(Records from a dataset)
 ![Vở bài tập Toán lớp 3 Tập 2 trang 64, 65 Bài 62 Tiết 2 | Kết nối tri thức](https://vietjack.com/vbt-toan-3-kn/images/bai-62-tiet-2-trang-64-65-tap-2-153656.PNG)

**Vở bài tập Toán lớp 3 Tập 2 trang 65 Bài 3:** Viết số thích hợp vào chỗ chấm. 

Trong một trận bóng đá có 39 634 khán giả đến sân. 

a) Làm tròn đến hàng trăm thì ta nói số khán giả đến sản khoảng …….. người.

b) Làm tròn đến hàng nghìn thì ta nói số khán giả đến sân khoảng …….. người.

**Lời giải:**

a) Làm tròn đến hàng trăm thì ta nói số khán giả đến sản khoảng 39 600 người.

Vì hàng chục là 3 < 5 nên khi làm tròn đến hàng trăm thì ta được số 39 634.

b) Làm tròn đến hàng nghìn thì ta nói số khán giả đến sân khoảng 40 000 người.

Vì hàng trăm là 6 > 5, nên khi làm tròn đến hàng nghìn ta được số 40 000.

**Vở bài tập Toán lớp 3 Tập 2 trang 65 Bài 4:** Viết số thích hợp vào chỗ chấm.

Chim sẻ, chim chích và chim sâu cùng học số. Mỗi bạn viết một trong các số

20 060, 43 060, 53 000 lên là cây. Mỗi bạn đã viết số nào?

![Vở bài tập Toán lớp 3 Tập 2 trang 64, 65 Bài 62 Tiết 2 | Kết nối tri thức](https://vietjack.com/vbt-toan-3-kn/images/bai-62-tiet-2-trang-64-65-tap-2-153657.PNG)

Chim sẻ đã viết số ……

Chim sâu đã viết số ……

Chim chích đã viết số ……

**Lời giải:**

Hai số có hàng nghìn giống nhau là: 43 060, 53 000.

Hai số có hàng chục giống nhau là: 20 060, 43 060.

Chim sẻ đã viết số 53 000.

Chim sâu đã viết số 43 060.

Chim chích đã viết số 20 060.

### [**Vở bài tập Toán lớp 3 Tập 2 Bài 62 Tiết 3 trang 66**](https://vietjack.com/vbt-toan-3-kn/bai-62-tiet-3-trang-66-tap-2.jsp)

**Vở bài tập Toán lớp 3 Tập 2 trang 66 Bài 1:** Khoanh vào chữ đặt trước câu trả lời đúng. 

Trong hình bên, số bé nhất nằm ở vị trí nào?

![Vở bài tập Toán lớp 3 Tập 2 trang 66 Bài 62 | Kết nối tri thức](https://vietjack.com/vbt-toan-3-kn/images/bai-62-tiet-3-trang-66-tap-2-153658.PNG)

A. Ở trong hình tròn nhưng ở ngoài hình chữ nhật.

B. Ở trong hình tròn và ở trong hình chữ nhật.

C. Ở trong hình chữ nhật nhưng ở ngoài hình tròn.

What is expected: With the first line being the one containing "3:** Viết số thích hợp vào chỗ chấm." and the last line the one containing "40 000 người.", transcribe exactly the lines above that fall in that range.

Written response:
**Vở bài tập Toán lớp 3 Tập 2 trang 65 Bài 3:** Viết số thích hợp vào chỗ chấm. 

Trong một trận bóng đá có 39 634 khán giả đến sân. 

a) Làm tròn đến hàng trăm thì ta nói số khán giả đến sản khoảng …….. người.

b) Làm tròn đến hàng nghìn thì ta nói số khán giả đến sân khoảng …….. người.

**Lời giải:**

a) Làm tròn đến hàng trăm thì ta nói số khán giả đến sản khoảng 39 600 người.

Vì hàng chục là 3 < 5 nên khi làm tròn đến hàng trăm thì ta được số 39 634.

b) Làm tròn đến hàng nghìn thì ta nói số khán giả đến sân khoảng 40 000 người.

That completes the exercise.